15.36         This model would remove the unnecessary layers of current vested interests and streamline the process through a single point of accountability. In short, it is a greatly simplified model aided by significant streamlining. It builds on the strengths of accountability in the services (as identified by the Black Review) and seeks to harness the learning and potential for alignment across the three services envisaged with the creation of DAO and DMO.[17]

Strategic Policy Division

Recommendation      paragraph 8.63

15.37         The committee recommends that all matters concerning strategic planning, capability planning, industry policy, costing and all matters for the coordination of contestability from DMO, DSTO and industry should remain with the current Strategic Policy Group and CDG in combination.

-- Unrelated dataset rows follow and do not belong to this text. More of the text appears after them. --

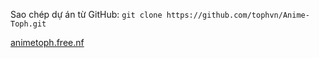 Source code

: Sao chép dự án từ GitHub: `git clone https://github.com/tophvn/Anime-Toph.git`


[animetoph.free.nf](http://animetoph.free.nf/)

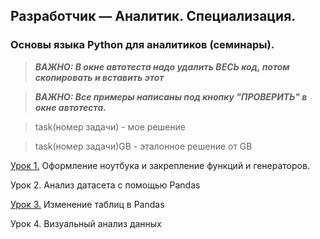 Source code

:## Разработчик — Аналитик. Специализация.
### Основы языка Python для аналитиков (семинары).

> ***ВАЖНО: В окне автотеста надо удалить ВЕСЬ код, потом скопировать и вставить этот***

> ***ВАЖНО: Все примеры написаны под кнопку "ПРОВЕРИТЬ" в окне автотеста.***

> task(номер задачи) - мое решение

> task(номер задачи)GB - эталонное решение от GB

[Урок 1.](https://github.com/vadvad81/Python_Basics_for_Analysts_workshops/tree/dd09ccbab2927295941063f794e050d039536d29/%D0%A3%D1%80%D0%BE%D0%BA%201.%20%D0%9E%D1%84%D0%BE%D1%80%D0%BC%D0%BB%D0%B5%D0%BD%D0%B8%D0%B5%20%D0%BD%D0%BE%D1%83%D1%82%D0%B1%D1%83%D0%BA%D0%B0%20%D0%B8%20%D0%B7%D0%B0%D0%BA%D1%80%D0%B5%D0%BF%D0%BB%D0%B5%D0%BD%D0%B8%D0%B5%20%D1%84%D1%83%D0%BD%D0%BA%D1%86%D0%B8%D0%B9%20%D0%B8%20%D0%B3%D0%B5%D0%BD%D0%B5%D1%80%D0%B0%D1%82%D0%BE%D1%80%D0%BE%D0%B2)  Оформление ноутбука и закрепление функций и генераторов.

Урок 2. Анализ датасета с помощью Pandas

[Урок 3.](https://github.com/vadvad81/Python_Basics_for_Analysts_workshops/tree/538549fb93996ea352a5fbdf03eead62db54d70e/%D0%A3%D1%80%D0%BE%D0%BA%203.%20%D0%98%D0%B7%D0%BC%D0%B5%D0%BD%D0%B5%D0%BD%D0%B8%D0%B5%20%D1%82%D0%B0%D0%B1%D0%BB%D0%B8%D1%86%20%D0%B2%20Pandas) Изменение таблиц в Pandas

Урок 4. Визуальный анализ данных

Recommendation      paragraph 11.93

15.38         The committee recommends that Strategic Policy Group and CDG should have more strategic analytical skills to test rigorously and independently the capability managers’ development of the Defence White Paper capability elements, restoring the creative tension but free of competition for skills.

Capability managers

15.39         The committee recognises that capability managers have been sidelined with CDG and DMO assuming key positions during the acquisition phase. To ensure that they have the power and capacity to discharge their duties, capability managers require the authority that now resides with the CDG as departmental coordinator and centre of power. In the committee's view, the priority should be on giving the capability manager appropriate control over the acquisition ensuring all the while that the responsibilities of CDG, DMO and the capability managers are complementary.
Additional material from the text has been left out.